Grant the dataproc.worker role to the service account:

gcloud projects add-iam-policy-binding YOUR_PROJECT_ID \
    --member="serviceAccount:dp-svc-runner@YOUR_PROJECT_ID.iam.gserviceaccount.com" \
    --role="roles/dataproc.worker"

Step 4: Creating the Kerberos Root Principal Password

Use the service account to create the Kerberos root principal password file:

echo "my-strong-and-complex-password" | \
  gcloud kms encrypt \
    --location=us-east1 \
    --keyring=ahmed-keyring \
    --key=dataproc-ahmed-key \
    --plaintext-file=- \
    --ciphertext-file=kerberos-root-principal-password.encrypted

Move the kerberos-root-principal-password.encrypted file to a GCS bucket:

gsutil cp kerberos-root-principal-password.encrypted gs://dp-run-bucket/kerberos-rt-file/

Step 5: Creating the Cluster

Now, it’s time to create your Dataproc cluster using Terraform or the command line.
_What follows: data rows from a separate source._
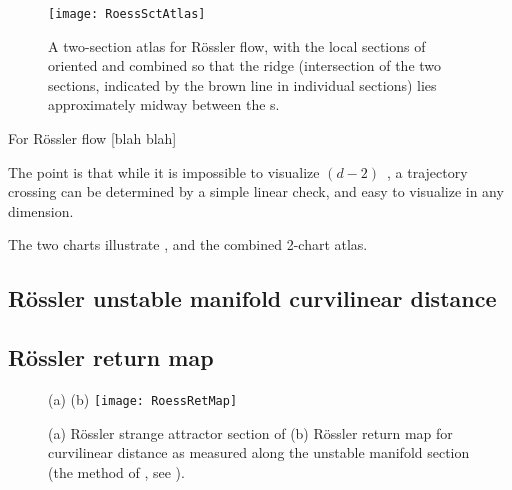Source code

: \begin{figure}%
\begin{center}
  \texttt{[image: RoessSctAtlas]}
\end{center}
  \caption{
  A two-section atlas for R\"ossler flow, with the local sections of
   oriented and combined so that the ridge (intersection
  of the two sections, indicated by the brown line in individual
  sections) lies  approximately midway between the \template s.
  } \label{fig:RoessSctAtlas}
\end{figure}

    \ifdraft\color{blue}

For R\"ossler flow 
[blah blah]

The point is that while it is impossible to visualize  $(d\!-\!2)$\dmn\
{\poincBord}, a trajectory crossing can be determined by a simple linear
check, and easy to visualize in any dimension.


The two charts
 illustrate \poincBord,
and  the combined 2-chart atlas.

\subsection{R\"ossler unstable manifold curvilinear distance}
\subsection{R\"ossler return map}

\begin{figure}
\begin{center}
(a) %
(b) \texttt{[image: RoessRetMap]}
\end{center}
  \caption{
(a) R\"ossler strange attractor section of 
(b) R\"ossler return map for curvilinear distance as measured
along the unstable manifold section (the method of
, see ).
  }
\label{fig:RoessRetMap}
\end{figure}

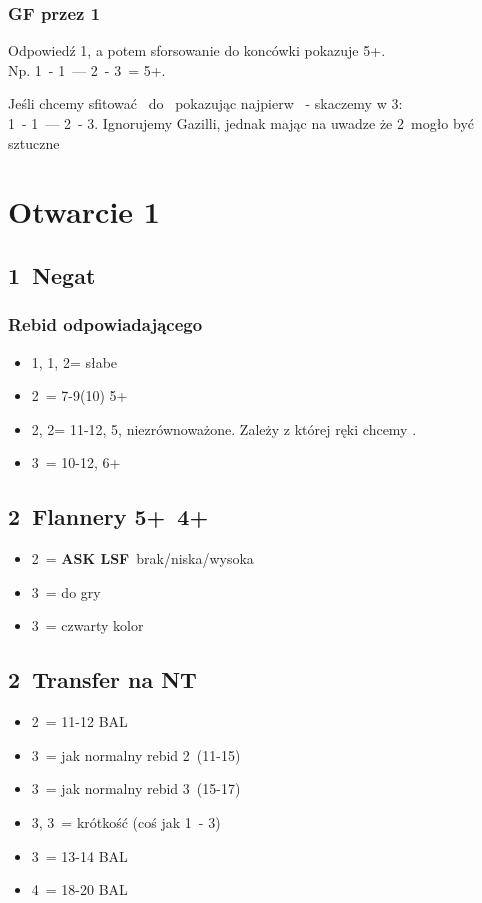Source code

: \documentclass[12pt, a4paper]{article}
\newcommand{\lsf}{\color{WildStrawberry}\textbf{ASK LSF}\color{black}}
\begin{document}
\subsubsection*{GF przez 1\spades}
    Odpowiedź 1\spades, a potem sforsowanie do koncówki pokazuje 5+\spades. \\
    Np. 1\diams\ - 1\spades\ --- 2\diams\ - 3\clubs\ = 5+\spades. \br

    Jeśli chcemy sfitować \hearts\ do \gf\ pokazując najpierw \spades\ - skaczemy w 3\hearts:\\
    1\hearts\ - 1\spades\ --- 2\clubs\ - 3\hearts. Ignorujemy Gazilli, jednak mając na uwadze że 2\clubs\ mogło być sztuczne

\pagebreak
\section{Otwarcie 1\clubs}
\subsection*{1\diams\ Negat}
\subsubsection*{Rebid odpowiadającego}
\begin{itemize}
    \item 1\spades, 1\nt, 2\clubs = słabe
    \item 2\diams\ = 7-9(10) 5+\diams
    \item 2\spades, 2\nt = 11-12, 5\diams, niezrównoważone. Zależy z której ręki chcemy \nt.
    \item 3\diams\ = 10-12, 6+\diams
\end{itemize}

\subsection*{2\hearts\ Flannery 5+\spades\ 4+\hearts}
\begin{itemize}
    \item 2\nt\ = \lsf\ brak/niska/wysoka
    \item 3\clubs\ = do gry
    \item 3\diams\ = czwarty kolor \gf
\end{itemize}

\subsection*{2\spades\ Transfer na NT}
\begin{itemize}
    \item 2\nt\ = 11-12 BAL
    \item 3\clubs\ = jak normalny rebid 2\clubs\ (11-15)
    \item 3\diams\ = jak normalny rebid 3\clubs\ (15-17)
    \item 3\hearts, 3\spades\ = krótkość (coś jak 1\nt\ - 3\hearts)
    \item 3\nt\ = 13-14 BAL
    \item 4\nt\ = 18-20 BAL
\end{itemize}
\end{document}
Here’s a snippet of Terraform configuration:

resource "google_dataproc_cluster" "simplecluster" {
  name    = "simplecluster"
  region  = "us-east1"
  project = "YOUR_PROJECT_ID"

  cluster_config {
    # Other configuration settings...

    security_config {
      kerberos_config {
        kms_key_uri                 = "projects/YOUR_PROJECT_ID/locations/us-east1/keyRings/ahmed-keyring/cryptoKeys/dataproc-ahmed-key"
        root_principal_password_uri = "gs://dp-run-bucket/kerberos-rt-file/kerberos-root-principal-password.encrypted"
      }
    }
  }
}

Or use the command line:

gcloud dataproc clusters create cluster-name \
    --region=region \
    --image-version=1.3 \
    --kerberos-root-principal-password-uri=gs://dp-run-bucket/kerberos-rt-file/kerberos-root-principal-password.encrypted \
    --kerberos-kms-key=projects/YOUR_PROJECT_ID/locations/us-east1/keyRings/ahmed-keyring/cryptoKeys/dataproc-ahmed-key

Congratulations! You’ve successfully set up Kerberos on your Dataproc cluster, enhancing its security and authentication capabilities.

Remember to configure other aspects of your cluster as needed and explore further documentation to optimize your Dataproc cluster for your specific use cases.